The debtors deny BFP is controlling because there was no public sale involved in the foreclosure, and rely on the following three rulings from the bankruptcy and district courts of this district to support their contention that the transfer of title by strict foreclosure may be a fraudulent transfer under § 548(a)(1)(B) if the indebtedness under the mortgage note is less than the fair market value of the property on the date title is transferred. In re Fitzgerald, 237 B.R. 252 (Bankr.D.Conn. 1999) (in a relief from stay ruling, court found sufficient question as to BFP's application to Connecticut strict foreclosure proceedings to warrant denial of request of mortgagee-transferee to seek possession of property when debtor's avoidance action was pending[6]); Wentworth v. Town of Acton, Maine (In re Wentworth), 221 B.R. 316 (Bankr.D.Conn.1998) (this court avoided, under § 548(a), a nonjudicial Maine tax forfeiture of property with fair market value of 13 times the debt); Demusis v. Carr (In re Carr), 40 B.R. 1007 (D.Conn.1984) (pre-BFP ruling by district court that passage of title under strict foreclosure was avoidable under § 548 if debt was less than fair market value of property).
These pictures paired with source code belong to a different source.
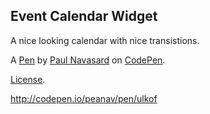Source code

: Event Calendar Widget
---------------------
A nice looking calendar with nice transistions. 

A [Pen](http://codepen.io/peanav/pen/ulkof) by [Paul Navasard](http://codepen.io/peanav) on [CodePen](http://codepen.io/).

[License](http://codepen.io/peanav/pen/ulkof/license).

http://codepen.io/peanav/pen/ulkof
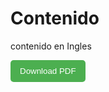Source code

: # Contenido
contenido en Ingles

<p>
  <a href="/pdf/en/contenido/index.pdf" download>
    <button style="padding: 10px 15px; background-color: #4CAF50; color: white; border: none; border-radius: 5px; cursor: pointer;">
      Download PDF
    </button>
  </a>
</p>
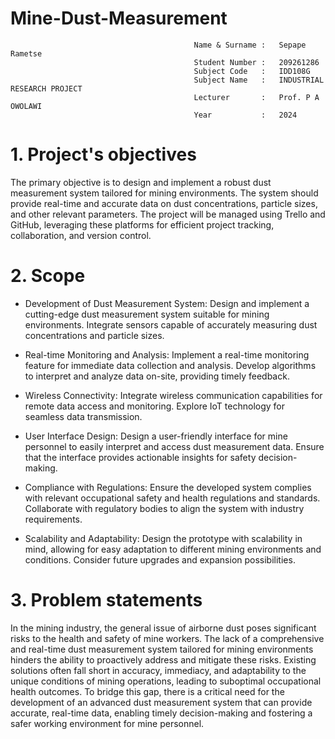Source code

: #                                            Mine-Dust-Measurement

                                             Name & Surname :	Sepape Rametse
                                             Student Number : 	209261286
                                             Subject Code   :	IDD108G
                                             Subject Name   :	INDUSTRIAL RESEARCH PROJECT
                                             Lecturer       :	Prof. P A OWOLAWI 	
                                             Year           :   2024

#                                           1. Project's objectives 

The primary objective is to design and implement a robust dust measurement system tailored 
for mining environments. The system should provide real-time and accurate data on dust concentrations,
 particle sizes, and other relevant parameters. The project will be managed using Trello and GitHub, 
leveraging these platforms for efficient project tracking, collaboration, and version control.

#                                           2.  Scope


- Development of Dust Measurement System:
Design and implement a cutting-edge dust measurement system suitable for mining environments.
Integrate sensors capable of accurately measuring dust concentrations and particle sizes.

- Real-time Monitoring and Analysis:
Implement a real-time monitoring feature for immediate data collection and analysis.
Develop algorithms to interpret and analyze data on-site, providing timely feedback.

- Wireless Connectivity:
Integrate wireless communication capabilities for remote data access and monitoring.
Explore IoT technology for seamless data transmission.

- User Interface Design:
Design a user-friendly interface for mine personnel to easily interpret and access dust measurement data.
Ensure that the interface provides actionable insights for safety decision-making.

- Compliance with Regulations:
Ensure the developed system complies with relevant occupational safety and health regulations and standards.
Collaborate with regulatory bodies to align the system with industry requirements.

- Scalability and Adaptability:
Design the prototype with scalability in mind, allowing for easy adaptation to different mining environments and conditions.
Consider future upgrades and expansion possibilities.


#                                            3. Problem statements

In the mining industry, the general issue of airborne dust poses significant risks to the health
 and safety of mine workers. The lack of a comprehensive and real-time dust measurement system
 tailored for mining environments hinders the ability to proactively address and mitigate these risks. 
Existing solutions often fall short in accuracy, immediacy, and adaptability to the unique conditions
 of mining operations, leading to suboptimal occupational health outcomes. To bridge this gap, 
there is a critical need for the development of an advanced dust measurement system that can provide accurate, 
real-time data, enabling timely decision-making and fostering a safer working environment for mine personnel.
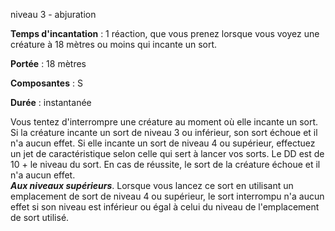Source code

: niveau 3 - abjuration

**Temps d'incantation** : 1 réaction, que vous prenez lorsque vous voyez une créature à 18 mètres ou moins qui incante un sort.

**Portée** : 18 mètres

**Composantes** : S

**Durée** : instantanée

Vous tentez d'interrompre une créature au moment où elle incante un sort. Si la créature incante un sort de niveau 3 ou inférieur, son sort échoue et il n'a aucun effet. Si elle incante un sort de niveau 4 ou supérieur, effectuez un jet de caractéristique selon celle qui sert à lancer vos sorts. Le DD est de 10 + le niveau du sort. En cas de réussite, le sort de la créature échoue et il n'a aucun effet.  
**_Aux niveaux supérieurs_**. Lorsque vous lancez ce sort en utilisant un emplacement de sort de niveau 4 ou supérieur, le sort interrompu n'a aucun effet si son niveau est inférieur ou égal à celui du niveau de l'emplacement de sort utilisé.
In considering a motion to dismiss under Fed.R.Civ.P. 12(b)(6), the court "must construe any well-pleaded factual allegations in the complaint in favor of the plaintiff." Sykes v. James, 13 F.3d 515, 518 (2d Cir. 1993). The motion must be denied "unless it appears beyond doubt that the plaintiff can prove no set of facts in support of his claim which would entitle him to relief." Conley v. Gibson, 355 U.S. 41, 45-46, 78 S. Ct. 99, 101-102, 2 L. Ed. 2d 80, 84 (1957).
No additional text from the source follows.